Common reasons for RAW’s popularity given by surveyed dispensaries are that RAW papers burn evenly and thus smoke better, and also that customers seem to be expecting RAW.
The brand has a cult-like following with endorsements from Wiz Khalifa, Rihanna and Rick Ross, and 1.2 million followers on Instagram.
One outlying data-point is Springfield’s Phresh Start. Phresh Start owner Racheal Pond says her dispensary currently uses Jware rolling papers for its joints. However, Pond has only been in business for about a month, and says she will “upgrade” to RAW papers as soon as the Jware papers are gone.
In the meantime, Pond has RAW papers in stock if customers would prefer to buy bud and roll their own. To that end, Phresh Start has an April 22 after-4/20 promotion where joints will be on sale for $3, bringing the RAW papers into the rotation that much quicker.
The other outlying data-point, Buds in Eugene, utilizes Elements for its house joints, says general manager and co-owner Daniel Corgan. “We use [Elements] because the adhesive works better, and I tend to have RAW papers unroll on me,” he says.
Corgan adds that he prefers the way the Elements-rolled joints burn to the way RAW papers burn — which he says results in a more even burn, with “less running,” which is when one side of the joint burns a little faster than the other.
Buds doesn’t utilize no-lick cones, but Corgan says he gets around that by keeping a bowl of water handy to substitute for saliva before feeding the unrolled joint into a vinyl roller for completion.
But whether a dispensary uses RAW or Elements brand rolling papers, both are the brainchild of New York City’s Josh Kesselman, who says that his rolling paper empire has made “ridiculous quantities” of money, though he stresses that “it’s never been about the money” and that “money is a lot of fun, but it’s not the focus of my life and not the focus of RAW.”
Kesselman also contends that his RAW papers are the best in the world, and that they are sold “everywhere people appreciate quality rolling papers,” such as Japan, Italy and also Spain, where RAW rolling papers are manufactured.
One thing to note on your next trip to the neighborhood smoke accessory shop is the copious amount of shelf space occupied by RAW products.
“RAW has put out more products than anyone ever has,” Kesselman says.
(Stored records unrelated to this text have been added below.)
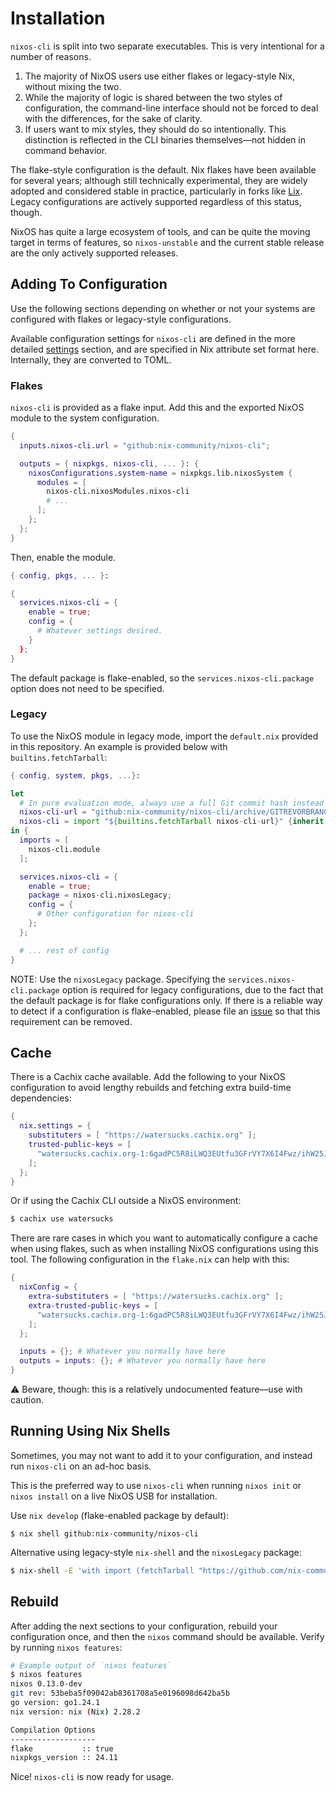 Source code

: # Installation

`nixos-cli` is split into two separate executables. This is very intentional for
a number of reasons.

1. The majority of NixOS users use either flakes or legacy-style Nix, without
   mixing the two.
2. While the majority of logic is shared between the two styles of
   configuration, the command-line interface should not be forced to deal with
   the differences, for the sake of clarity.
3. If users want to mix styles, they should do so intentionally. This
   distinction is reflected in the CLI binaries themselves—not hidden in command
   behavior.

The flake-style configuration is the default. Nix flakes have been available for
several years; although still technically experimental, they are widely adopted
and considered stable in practice, particularly in forks like
[Lix](https://lix.systems). Legacy configurations are actively supported
regardless of this status, though.

NixOS has quite a large ecosystem of tools, and can be quite the moving target
in terms of features, so `nixos-unstable` and the current stable release are the
only actively supported releases.

## Adding To Configuration

Use the following sections depending on whether or not your systems are
configured with flakes or legacy-style configurations.

Available configuration settings for `nixos-cli` are defined in the more
detailed [settings](./usage/settings.md) section, and are specified in Nix
attribute set format here. Internally, they are converted to TOML.

### Flakes

`nixos-cli` is provided as a flake input. Add this and the exported NixOS module
to the system configuration.

```nix
{
  inputs.nixos-cli.url = "github:nix-community/nixos-cli";

  outputs = { nixpkgs, nixos-cli, ... }: {
    nixosConfigurations.system-name = nixpkgs.lib.nixosSystem {
      modules = [
        nixos-cli.nixosModules.nixos-cli
        # ...
      ];
    };
  };
}
```

Then, enable the module.

```nix
{ config, pkgs, ... }:

{
  services.nixos-cli = {
    enable = true;
    config = {
      # Whatever settings desired.
    }
  };
}
```

The default package is flake-enabled, so the `services.nixos-cli.package` option
does not need to be specified.

### Legacy

To use the NixOS module in legacy mode, import the `default.nix` provided in
this repository. An example is provided below with `builtins.fetchTarball`:

```nix
{ config, system, pkgs, ...}:

let
  # In pure evaluation mode, always use a full Git commit hash instead of a branch name.
  nixos-cli-url = "github:nix-community/nixos-cli/archive/GITREVORBRANCHDEADBEEFDEADBEEF0000.tar.gz";
  nixos-cli = import "${builtins.fetchTarball nixos-cli-url}" {inherit pkgs;};
in {
  imports = [
    nixos-cli.module
  ];

  services.nixos-cli = {
    enable = true;
    package = nixos-cli.nixosLegacy;
    config = {
      # Other configuration for nixos-cli
    };
  };

  # ... rest of config
}
```

NOTE: Use the `nixosLegacy` package. Specifying the `services.nixos-cli.package`
option is required for legacy configurations, due to the fact that the default
package is for flake configurations only. If there is a reliable way to detect
if a configuration is flake-enabled, please file an
[issue](https://github.com/nix-community/nixos-cli/issues/new/choose) so that
this requirement can be removed.

## Cache

There is a Cachix cache available. Add the following to your NixOS configuration
to avoid lengthy rebuilds and fetching extra build-time dependencies:

```nix
{
  nix.settings = {
    substituters = [ "https://watersucks.cachix.org" ];
    trusted-public-keys = [
      "watersucks.cachix.org-1:6gadPC5R8iLWQ3EUtfu3GFrVY7X6I4Fwz/ihW25Jbv8="
    ];
  };
}
```

Or if using the Cachix CLI outside a NixOS environment:

```sh
$ cachix use watersucks
```

There are rare cases in which you want to automatically configure a cache when
using flakes, such as when installing NixOS configurations using this tool. The
following configuration in the `flake.nix` can help with this:

```nix
{
  nixConfig = {
    extra-substituters = [ "https://watersucks.cachix.org" ];
    extra-trusted-public-keys = [
      "watersucks.cachix.org-1:6gadPC5R8iLWQ3EUtfu3GFrVY7X6I4Fwz/ihW25Jbv8="
    ];
  };

  inputs = {}; # Whatever you normally have here
  outputs = inputs: {}; # Whatever you normally have here
}
```

⚠️ Beware, though: this is a relatively undocumented feature—use with caution.

## Running Using Nix Shells

Sometimes, you may not want to add it to your configuration, and instead run
`nixos-cli` on an ad-hoc basis.

This is the preferred way to use `nixos-cli` when running `nixos init` or
`nixos install` on a live NixOS USB for installation.

Use `nix develop` (flake-enabled package by default):

```
$ nix shell github:nix-community/nixos-cli
```

Alternative using legacy-style `nix-shell` and the `nixosLegacy` package:

```sh
$ nix-shell -E 'with import (fetchTarball "https://github.com/nix-community/nixos-cli/archive/refs/heads/main.tar.gz") {}; nixosLegacy'
```

## Rebuild

After adding the next sections to your configuration, rebuild your configuration
once, and then the `nixos` command should be available. Verify by running
`nixos features`:

```sh
# Example output of `nixos features`
$ nixos features
nixos 0.13.0-dev
git rev: 53beba5f09042ab8361708a5e0196098d642ba5b
go version: go1.24.1
nix version: nix (Nix) 2.28.2

Compilation Options
-------------------
flake           :: true
nixpkgs_version :: 24.11
```

Nice! `nixos-cli` is now ready for usage.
On that note, he notes that “this past year I launched RAW black, which is probably the best paper we have ever made.”
RAW black, being 25 percent thinner than other RAW papers, is supposed to allow you to taste the weed more clearly, which calls for using high-quality weed because, if you don’t, then you will really be able to taste the brick-weed — more so than if you rock with run-of-the-mill rolling papers like Top.